Doch nicht nur den Alkohol hat Hulk Hogan nun offenbar unter Kontrolle, sondern auch den jahrelangen Konsum von Schmerzmitteln. Durch die ständigen Prügeleien zu seiner WWE-Zeit blieb kaum ein Körperteil unversehrt. 25 Eingriffe – unter anderem an Rücken, Knie, Hüfte, Bauch, Gesicht und Schulter – sollen es nach seiner aktiven Laufbahn gewesen sein. Oft sogar kurz hintereinander. Die Ärzte verabreichten ihm im Anschluss ein Rezept nach dem anderen.
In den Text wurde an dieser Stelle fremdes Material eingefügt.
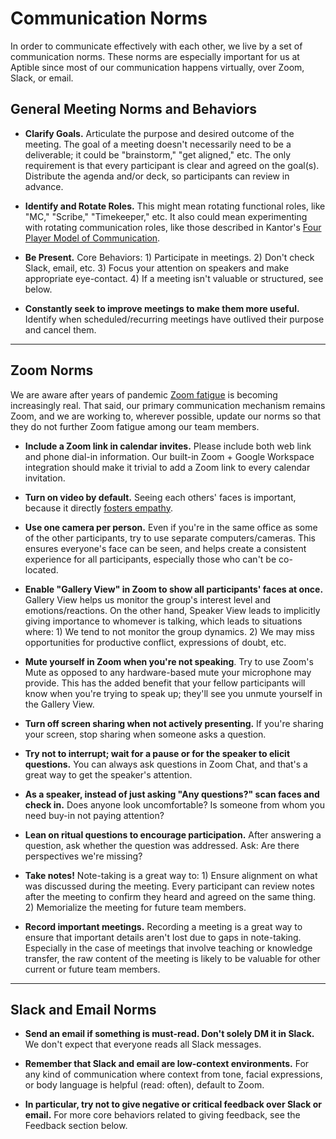 # Communication Norms
In order to communicate effectively with each other, we live by a set of communication norms. These norms are especially important for us at Aptible since most of our communication happens virtually, over Zoom, Slack, or email.

## General Meeting Norms and Behaviors

-   **Clarify Goals.** Articulate the purpose and desired outcome of the meeting. The goal of a meeting doesn't necessarily need to be a deliverable; it could be "brainstorm," "get aligned," etc. The only requirement is that every participant is clear and agreed on the goal(s). Distribute the agenda and/or deck, so participants can review in advance.

-   **Identify and Rotate Roles.** This might mean rotating functional roles, like "MC," "Scribe," "Timekeeper," etc. It also could mean experimenting with rotating communication roles, like those described in Kantor's [Four Player Model of Communication](http://www.yacavone.com/pdf/KantorFourPlayerSummaryV2.pdf).

-   **Be Present.** Core Behaviors: 1) Participate in meetings. 2) Don't check Slack, email, etc. 3) Focus your attention on speakers and make appropriate eye-contact. 4) If a meeting isn't valuable or structured, see below.

-   **Constantly seek to improve meetings to make them more useful.** Identify when scheduled/recurring meetings have outlived their purpose and cancel them.

* * * * *

## Zoom Norms
We are aware after years of pandemic [Zoom fatigue](https://www.atlassian.com/blog/teamwork/science-just-confirmed-what-you-already-knew-zoom-fatigue-is-real) is becoming increasingly real. That said, our primary communication mechanism remains Zoom, and we are working to, wherever possible, update our norms so that they do not further Zoom fatigue among our team members.

-   **Include a Zoom link in calendar invites.** Please include both web link and phone dial-in information. Our built-in Zoom + Google Workspace integration should make it trivial to add a Zoom link to every calendar invitation.

-   **Turn on video by default.** Seeing each others' faces is important, because it directly [fosters empathy](https://hbr.org/2013/12/the-focused-leader).

-   **Use one camera per person.** Even if you're in the same office as some of the other participants, try to use separate computers/cameras. This ensures everyone's face can be seen, and helps create a consistent experience for all participants, especially those who can't be co-located.

-   **Enable "Gallery View" in Zoom to show all participants' faces at once.** Gallery View helps us monitor the group's interest level and emotions/reactions. On the other hand, Speaker View leads to implicitly giving importance to whomever is talking, which leads to situations where: 1) We tend to not monitor the group dynamics. 2) We may miss opportunities for productive conflict, expressions of doubt, etc.

-   **Mute yourself in Zoom when you're not speaking**. Try to use Zoom's Mute as opposed to any hardware-based mute your microphone may provide. This has the added benefit that your fellow participants will know when you're trying to speak up; they'll see you unmute yourself in the Gallery View.

-   **Turn off screen sharing when not actively presenting.** If you're sharing your screen, stop sharing when someone asks a question.

-   **Try not to interrupt; wait for a pause or for the speaker to elicit questions.** You can always ask questions in Zoom Chat, and that's a great way to get the speaker's attention.

-   **As a speaker, instead of just asking "Any questions?" scan faces and check in.** Does anyone look uncomfortable? Is someone from whom you need buy-in not paying attention?

-   **Lean on ritual questions to encourage participation.** After answering a question, ask whether the question was addressed. Ask: Are there perspectives we're missing?

-   **Take notes!** Note-taking is a great way to: 1) Ensure alignment on what was discussed during the meeting. Every participant can review notes after the meeting to confirm they heard and agreed on the same thing. 2) Memorialize the meeting for future team members.

-   **Record important meetings.** Recording a meeting is a great way to ensure that important details aren't lost due to gaps in note-taking. Especially in the case of meetings that involve teaching or knowledge transfer, the raw content of the meeting is likely to be valuable for other current or future team members.

* * * * *

## Slack and Email Norms

-   **Send an email if something is must-read. Don't solely DM it in Slack.** We don't expect that everyone reads all Slack messages.

-   **Remember that Slack and email are low-context environments.** For any kind of communication where context from tone, facial expressions, or body language is helpful (read: often), default to Zoom.

-   **In particular, try not to give negative or critical feedback over Slack or email.** For more core behaviors related to giving feedback, see the Feedback section below.
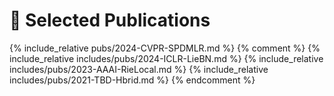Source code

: # 📝 Selected Publications 
{% include_relative pubs/2024-CVPR-SPDMLR.md %}
{% comment %}
{% include_relative includes/pubs/2024-ICLR-LieBN.md %}
{% include_relative includes/pubs/2023-AAAI-RieLocal.md %}
{% include_relative includes/pubs/2021-TBD-Hbrid.md %} 
{% endcomment %}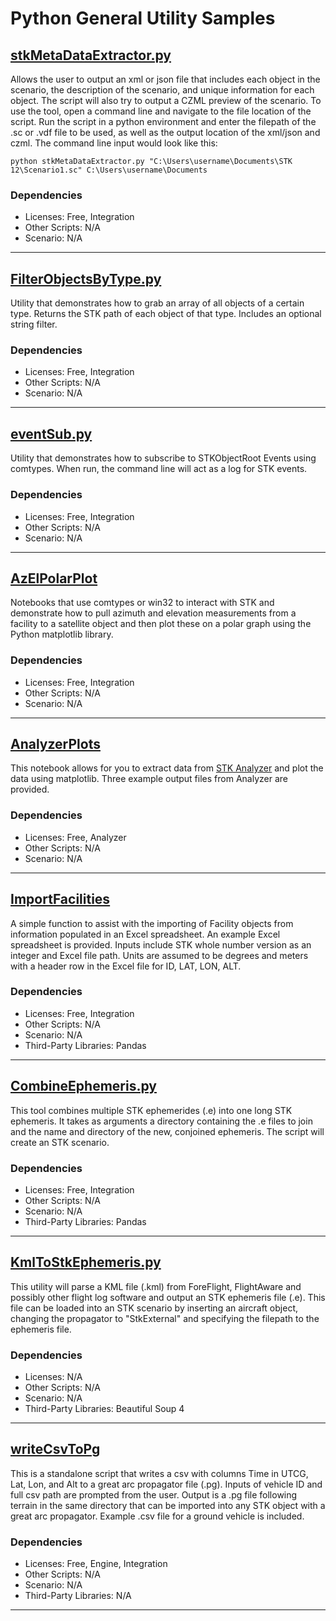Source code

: # Python General Utility Samples

## [stkMetaDataExtractor.py](EditIntervalFile.py)

Allows the user to output an xml or json file that includes each object in the scenario, the description of the scenario, and unique information for each object. The script will also try to output a CZML preview of the scenario. To use the tool, open a command line and navigate to the file location of the script. Run the script in a python environment and enter the filepath of the .sc or .vdf file to be used, as well as the output location of the xml/json and czml. The command line input would look like this:

`python stkMetaDataExtractor.py "C:\Users\username\Documents\STK 12\Scenario1.sc" C:\Users\username\Documents`

### Dependencies

* Licenses: Free, Integration
* Other Scripts: N/A
* Scenario: N/A

---

## [FilterObjectsByType.py](EditIntervalFile.py)

Utility that demonstrates how to grab an array of all objects of a certain type. Returns the STK path of each object of that type. Includes an optional string filter.

### Dependencies

* Licenses: Free, Integration
* Other Scripts: N/A
* Scenario: N/A

---

## [eventSub.py](eventSub.py)

Utility that demonstrates how to subscribe to STKObjectRoot Events using comtypes. When run, the command line will act as a log for STK events.

### Dependencies

* Licenses: Free, Integration
* Other Scripts: N/A
* Scenario: N/A

---

## [AzElPolarPlot](AzElPolarPlot)

Notebooks that use comtypes or win32 to interact with STK and demonstrate how to pull azimuth and elevation measurements from a facility to a satellite object and then plot these on a polar graph using the Python matplotlib library.

### Dependencies

* Licenses: Free, Integration
* Other Scripts: N/A
* Scenario: N/A

---

## [AnalyzerPlots](AnalyzerPlots)

This notebook allows for you to extract data from [STK Analyzer](https://help.agi.com/stk/index.htm#analyzer/analyzer.htm) and plot the data using matplotlib. Three example output files from Analyzer are provided.

### Dependencies

* Licenses: Free, Analyzer
* Other Scripts: N/A
* Scenario: N/A

---

## [ImportFacilities](ImportFacilities)

A simple function to assist with the importing of Facility objects from information populated in an Excel spreadsheet. An example Excel spreadsheet is provided. Inputs include STK whole number version as an integer and Excel file path. Units are assumed to be degrees and meters with a header row in the Excel file for ID, LAT, LON, ALT.

### Dependencies

* Licenses: Free, Integration
* Other Scripts: N/A
* Scenario: N/A
* Third-Party Libraries: Pandas

---

## [CombineEphemeris.py](CombineEphemeris.py)

This tool combines multiple STK ephemerides (.e) into one long STK ephemeris. It takes as arguments a directory containing the .e files to join and the name and directory of the new, conjoined ephemeris. The script will create an STK scenario.

### Dependencies

* Licenses: Free, Integration
* Other Scripts: N/A
* Scenario: N/A
* Third-Party Libraries: Pandas

---

## [KmlToStkEphemeris.py](KmlToStkEphemeris.py)

This utility will parse a KML file (.kml) from ForeFlight, FlightAware and possibly other flight log software and output an STK ephemeris file (.e). This file can be loaded into an STK scenario by inserting an aircraft object, changing the propagator to "StkExternal" and specifying the filepath to the ephemeris file.

### Dependencies

* Licenses: N/A
* Other Scripts: N/A
* Scenario: N/A
* Third-Party Libraries: Beautiful Soup 4

---

## [writeCsvToPg](writeCsvToPg)

This is a standalone script that writes a csv with columns Time in UTCG, Lat, Lon, and Alt to a great arc propagator file (.pg). Inputs of vehicle ID and full csv path are prompted from the user. Output is a .pg file following terrain in the same directory that can be imported into any STK object with a great arc propagator. Example .csv file for a ground vehicle is included.

### Dependencies

* Licenses: Free, Engine, Integration
* Other Scripts: N/A
* Scenario: N/A
* Third-Party Libraries: N/A

---
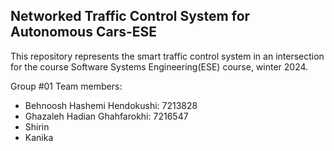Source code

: ## Networked Traffic Control System for Autonomous Cars-ESE
This repository represents the smart traffic control system in an intersection for the course Software Systems Engineering(ESE) course, winter 2024.

Group #01
Team members:
- Behnoosh Hashemi Hendokushi: 7213828
- Ghazaleh Hadian Ghahfarokhi: 7216547
- Shirin
- Kanika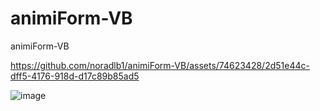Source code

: # animiForm-VB
animiForm-VB



https://github.com/noradlb1/animiForm-VB/assets/74623428/2d51e44c-dff5-4176-918d-d17c89b85ad5


![image](https://github.com/noradlb1/animiForm-VB/assets/74623428/501a677c-fe1d-4821-adb4-c6ba6b1d0569)
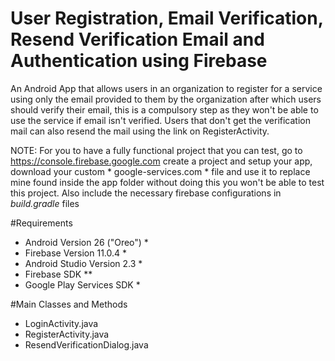# User Registration, Email Verification, Resend Verification Email and Authentication using Firebase

An Android App that allows users in an organization to register for a service using only the email provided to
them by the organization after which users should verify their email, this is a compulsory step as they won't 
be able to use the service if email isn't verified. Users that don't get the verification mail can also resend
the mail using the link on RegisterActivity.

NOTE: For you to have a fully functional project that you can test, go to  https://console.firebase.google.com
 create a project and setup your app, download your custom * google-services.com * file and use it to replace
 mine found inside the app folder without doing this you won't be able to test this project. Also include the
 necessary firebase configurations in *build.gradle* files

#Requirements
* Android Version 26 ("Oreo") *
* Firebase Version 11.0.4 *
* Android Studio Version 2.3 *
* Firebase SDK **
* Google Play Services SDK *


#Main Classes and Methods 
* LoginActivity.java
* RegisterActivity.java
* ResendVerificationDialog.java
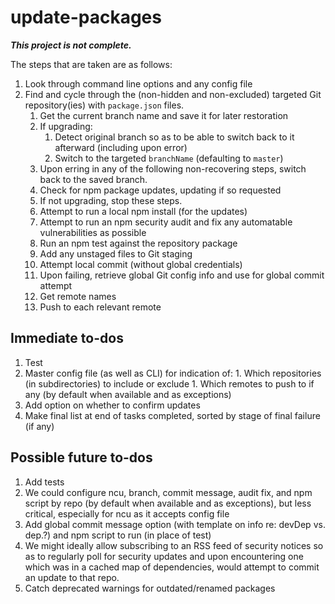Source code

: # update-packages

***This project is not complete.***

The steps that are taken are as follows:

1. Look through command line options and any config file
1. Find and cycle through the (non-hidden and non-excluded) targeted Git
    repository(ies) with `package.json` files.
    1. Get the current branch name and save it for later restoration
    1. If upgrading:
        1. Detect original branch so as to be able to switch back
          to it afterward (including upon error)
        1. Switch to the targeted `branchName` (defaulting to `master`)
    1. Upon erring in any of the following non-recovering steps, switch
        back to the saved branch.
    1. Check for npm package updates, updating if so requested
    1. If not upgrading, stop these steps.
    1. Attempt to run a local npm install (for the updates)
    1. Attempt to run an npm security audit and fix any automatable
        vulnerabilities as possible
    1. Run an npm test against the repository package
    1. Add any unstaged files to Git staging
    1. Attempt local commit (without global credentials)
    1. Upon failing, retrieve global Git config info and use for global
        commit attempt
    1. Get remote names
    1. Push to each relevant remote

## Immediate to-dos

1. Test
  1. Master config file (as well as CLI) for indication of:
    1. Which repositories (in subdirectories) to include or exclude
    1. Which remotes to push to if any (by default when available and as
        exceptions)
1. Add option on whether to confirm updates
1. Make final list at end of tasks completed, sorted by stage of final
    failure (if any)

## Possible future to-dos

1. Add tests
2. We could configure ncu, branch, commit message, audit fix, and npm script
  by repo (by default when available and as exceptions), but less critical,
  especially for ncu as it accepts config file
3. Add global commit message option (with template on info re: devDep vs. dep.?)
  and npm script to run (in place of test)
4. We might ideally allow subscribing to an RSS feed of security notices so
  as to regularly poll for security updates and upon encountering one which
  was in a cached map of dependencies, would attempt to commit an update
  to that repo.
5. Catch deprecated warnings for outdated/renamed packages
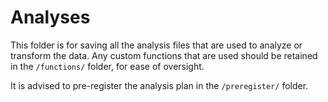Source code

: # Analyses

This folder is for saving all the analysis files that are used to analyze or transform the data. Any custom functions that are used should be retained in the `/functions/` folder, for ease of oversight.

It is advised to pre-register the analysis plan in the `/preregister/` folder. 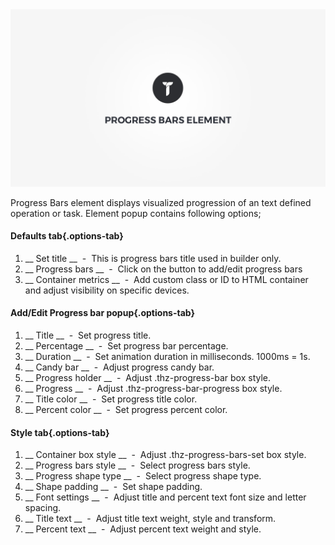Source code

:<div class="thz-doc-image max">
<a class="thz-lightbox mfp-iframe" href="https://vimeo.com/302180019" data-mfp-title="Creatus WordPress Theme Progress Bars Element" data-modal-size="large">
	<img src="../../docs-media/splash-progress-bars-element.jpg" alt="Creatus WordPress Theme Progress Bars Element" />
</a>
</div>

Progress Bars element displays visualized progression of an text defined operation or task. Element popup contains following options;

#### Defaults tab{.options-tab}
1. __ Set title __ &nbsp;-&nbsp; This is progress bars title used in builder only.
1. __ Progress bars __ &nbsp;-&nbsp; Click on the button to add/edit progress bars
1. __ Container metrics __ &nbsp;-&nbsp; Add custom class or ID to HTML container and adjust visibility on specific devices.

#### Add/Edit Progress bar popup{.options-tab}
1. __ Title __ &nbsp;-&nbsp; Set progress title.
1. __ Percentage __ &nbsp;-&nbsp; Set progress bar percentage.
1. __ Duration __ &nbsp;-&nbsp; Set animation duration in milliseconds. 1000ms = 1s.
1. __ Candy bar __ &nbsp;-&nbsp; Adjust progress candy bar.
1. __ Progress holder __ &nbsp;-&nbsp; Adjust .thz-progress-bar box style.
1. __ Progress __ &nbsp;-&nbsp; Adjust .thz-progress-bar-progress box style.
1. __ Title color __ &nbsp;-&nbsp; Set progress title color.
1. __ Percent color __ &nbsp;-&nbsp; Set progress percent color.

#### Style tab{.options-tab}
1. __ Container box style __ &nbsp;-&nbsp; Adjust .thz-progress-bars-set box style.
1. __ Progress bars style __ &nbsp;-&nbsp; Select progress bars style.
1. __ Progress shape type __ &nbsp;-&nbsp; Select progress shape type.
1. __ Shape padding __ &nbsp;-&nbsp; Set shape padding.
1. __ Font settings __ &nbsp;-&nbsp; Adjust title and percent text font size and letter spacing.
1. __ Title text __ &nbsp;-&nbsp; Adjust title text weight, style and transform.
1. __ Percent text __ &nbsp;-&nbsp; Adjust percent text weight and style.
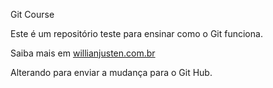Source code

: Git Course

Este é um repositório teste para ensinar como o Git funciona.

Saiba mais em [willianjusten.com.br](http://willianjusten.com.br)

Alterando para enviar a mudança para o Git Hub.
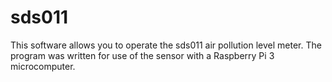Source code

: # sds011
This software allows you to operate the sds011 air pollution level meter. The program was written for use of the sensor with a Raspberry Pi 3 microcomputer. 
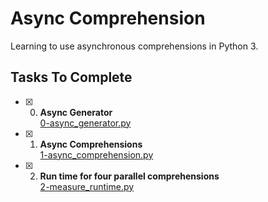 # Async Comprehension
Learning to use asynchronous comprehensions in Python 3.

## Tasks To Complete

+ [x] 0. **Async Generator**<br/>[0-async_generator.py](0-async_generator.py) 

+ [x] 1. **Async Comprehensions**<br/>[1-async_comprehension.py](1-async_comprehension.py) 

+ [x] 2. **Run time for four parallel comprehensions**<br/>[2-measure_runtime.py](2-measure_runtime.py) 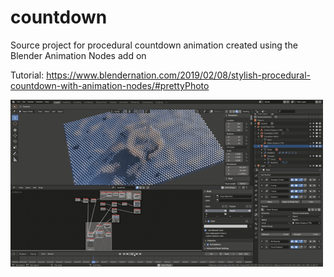 # countdown
Source project for procedural countdown animation created using the Blender Animation Nodes add on

Tutorial: https://www.blendernation.com/2019/02/08/stylish-procedural-countdown-with-animation-nodes/#prettyPhoto

![](countdown.gif)
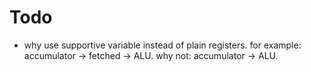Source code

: # Todo 
- why use supportive variable instead of plain registers. 
for example: accumulator -> fetched -> ALU. 
  why not:    accumulator -> ALU.
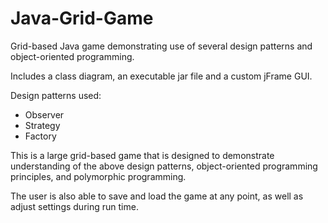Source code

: # Java-Grid-Game
Grid-based Java game demonstrating use of several design patterns and object-oriented programming.

Includes a class diagram, an executable jar file and a custom jFrame GUI.

Design patterns used:
 - Observer
 - Strategy
 - Factory

This is a large grid-based game that is designed to demonstrate understanding of the above design patterns, object-oriented programming principles, and polymorphic programming. 

The user is also able to save and load the game at any point, as well as adjust settings during run time.
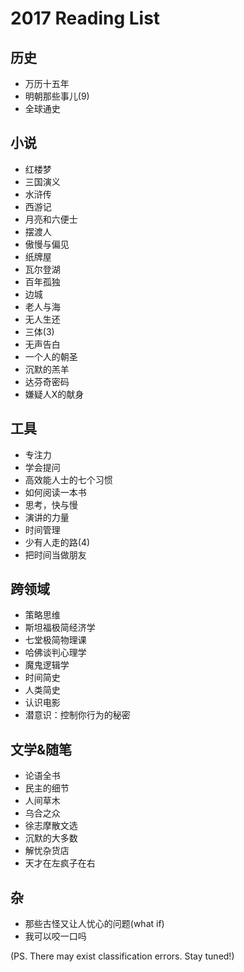 # 2017 Reading List
## 历史
+ 万历十五年
+ 明朝那些事儿(9)
+ 全球通史

## 小说
+ 红楼梦
+ 三国演义
+ 水浒传
+ 西游记
+ 月亮和六便士
+ 摆渡人
+ 傲慢与偏见
+ 纸牌屋
+ 瓦尔登湖
+ 百年孤独
+ 边城
+ 老人与海
+ 无人生还
+ 三体(3)
+ 无声告白
+ 一个人的朝圣
+ 沉默的羔羊
+ 达芬奇密码
+ 嫌疑人X的献身

## 工具
+ 专注力
+ 学会提问
+ 高效能人士的七个习惯
+ 如何阅读一本书
+ 思考，快与慢
+ 演讲的力量
+ 时间管理
+ 少有人走的路(4)
+ 把时间当做朋友

## 跨领域
+ 策略思维
+ 斯坦福极简经济学
+ 七堂极简物理课
+ 哈佛谈判心理学
+ 魔鬼逻辑学
+ 时间简史
+ 人类简史
+ 认识电影
+ 潜意识：控制你行为的秘密

## 文学&随笔
+ 论语全书
+ 民主的细节
+ 人间草木
+ 乌合之众
+ 徐志摩散文选
+ 沉默的大多数
+ 解忧杂货店
+ 天才在左疯子在右

## 杂
+ 那些古怪又让人忧心的问题(what if)
+ 我可以咬一口吗

(PS. There may exist classification errors. Stay tuned!)
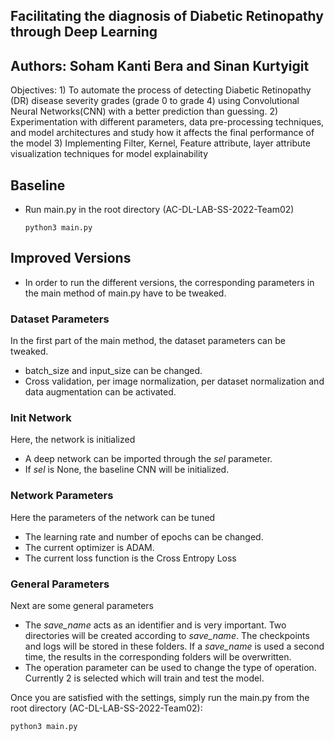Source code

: ## Facilitating the diagnosis of Diabetic Retinopathy through Deep Learning

## Authors: Soham Kanti Bera and Sinan Kurtyigit

Objectives: 1) To automate the process of detecting Diabetic Retinopathy (DR) disease severity grades (grade 0 to grade 4) using Convolutional Neural Networks(CNN) with a better prediction than guessing.
2) Experimentation with different parameters, data pre-processing techniques, and model architectures and study how it affects the final performance of the model
3) Implementing Filter, Kernel, Feature attribute, layer attribute visualization techniques for model explainability

## Baseline
- Run main.py in the root directory (AC-DL-LAB-SS-2022-Team02)

  `python3 main.py`
  
## Improved Versions
- In order to run the different versions, the corresponding parameters in the main method of main.py have to be tweaked.
### Dataset Parameters
In the first part of the main method, the dataset parameters can be tweaked. 
- batch_size and input_size can be changed.
- Cross validation, per image normalization, per dataset normalization and data augmentation can be activated.

### Init Network
Here, the network is initialized
- A deep network can be imported through the *sel* parameter.
- If *sel* is None, the baseline CNN will be initialized.

### Network Parameters
Here the parameters of the network can be tuned
- The learning rate and number of epochs can be changed.
- The current optimizer is ADAM.
- The current loss function is the Cross Entropy Loss

### General Parameters
Next are some general parameters
- The *save_name* acts as an identifier and is very important. Two directories will be created according to *save_name*. The checkpoints and logs will be stored in these folders. If a *save_name* is used a second time, the results in the corresponding folders will be overwritten.
- The operation parameter can be used to change the type of operation. Currently 2 is selected which will train and test the model.

Once you are satisfied with the settings, simply run the main.py from the root directory (AC-DL-LAB-SS-2022-Team02):

  `python3 main.py`

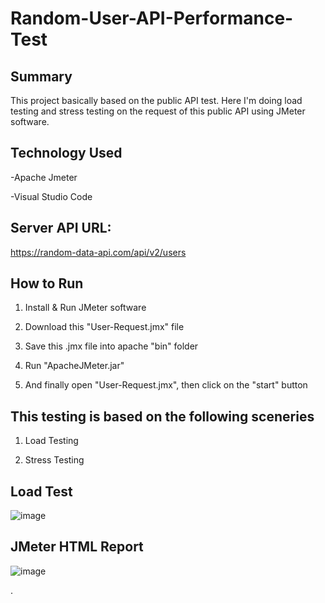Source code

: # Random-User-API-Performance-Test

## Summary

This project basically based on the public API test. Here I'm doing load testing and stress testing on the request of this public API using JMeter software.

## Technology Used

 -Apache Jmeter

-Visual Studio Code

## Server API URL:
https://random-data-api.com/api/v2/users

## How to Run

1. Install & Run JMeter software

2. Download this "User-Request.jmx" file

3. Save this .jmx file into apache "bin" folder

4. Run "ApacheJMeter.jar"

5. And finally open "User-Request.jmx", then click on the "start" button

## This testing is based on the following sceneries

1. Load Testing

2. Stress Testing   

## Load Test

![image](https://github.com/sharmin13017/Random-User-API-Performance-Test/assets/151603424/f2169f22-7306-48a8-bdec-d8167f3230f6)

## JMeter HTML Report

![image](https://github.com/sharmin13017/Random-User-API-Performance-Test/assets/151603424/9527c4fc-eb42-448e-8c5b-857171e0ad90)

.





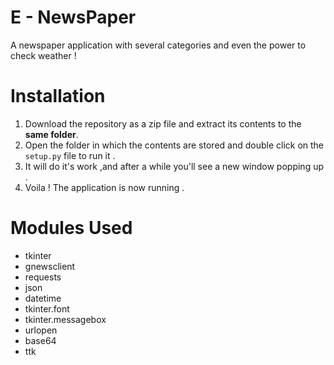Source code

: # E - NewsPaper 
A newspaper application with several categories and even the power to check weather ! 

# Installation
1. Download the repository as a zip file and extract its contents to the <b>same folder</b>.
2. Open the folder in which the contents are stored and double click on the `setup.py` file to run it . 
3. It will do it's work ,and after a while you'll see a new window popping up . 
4. Voila ! The application is now running . 

# Modules Used
* tkinter 
* gnewsclient 
* requests 
* json
* datetime 
* tkinter.font  
* tkinter.messagebox 
* urlopen 
* base64 
* ttk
„Das führte dazu, dass ich die Schmerztabletten regelrecht schluckte. Ich brauchte diese Mittel“, erklärte er. Denn zu den Schmerzen gesellten sich etwa Schlafstörungen und allgemeine Unzufriedenheit. Das Problem war nur, dass es kein Ende gab. „Auch als sich die Lage entspannte, gaben sie mir dieselben Medikamente nochmal. Es wurde zu einem Teufelskreis.“

Irgendwann befand sich Hogan an einem Punkt, an dem er nicht mehr wollte. Er habe sich angeschaut und sich gesagt: „Ich habe keine Schmerzen und ich brauche das nicht. Mein Körper schmerzt von all den Wrestling-Verletzungen, aber ich habe nicht diese unerträglichen Schmerzen, mit denen ich nicht leben kann.“ Und von da an gehörte der beinahe tägliche Gang in die Apotheke der Vergangenheit an.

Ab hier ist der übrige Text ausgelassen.